As ações foram ajuizadas pelo Partido Ecológico Nacional (PEN, atual Patriota), pelo Conselho Federal da Ordem dos Advogados do Brasil (OAB) e pelo Partido Comunista do Brasil (PCdoB). O objeto é o exame da constitucionalidade do artigo 283 do Código de Processo Penal (CPP), que prevê, entre as condições para a prisão, o trânsito em julgado da sentença condenatória.

Relator

Na sessão da manhã de quarta-feira, 23, o ministro Marco Aurélio votou pela constitucionalidade do dispositivo do CPP e, como consequência, pela suspensão da execução provisória de penas que tenham sido determinadas antes do trânsito em julgado, com a libertação dos que tenham sido presos após o julgamento de apelação.

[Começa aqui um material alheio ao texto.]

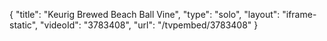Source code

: {
    "title": "Keurig Brewed Beach Ball Vine",
    "type": "solo",
    "layout": "iframe-static",
    "videoId": "3783408",
    "url": "\/tvpembed\/3783408"
}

Para o ministro Alexandre de Moraes, que abriu a divergência, uma decisão condenatória de segunda instância fundamentada, que tenha observado o devido processo legal, afasta o princípio constitucional da presunção de inocência e autoriza a execução da pena. O ministro considera que o juízo natural para a análise da culpabilidade do acusado são as chamadas instâncias ordinárias (primeiro e segundo graus), a quem compete o exame dos fatos e das provas.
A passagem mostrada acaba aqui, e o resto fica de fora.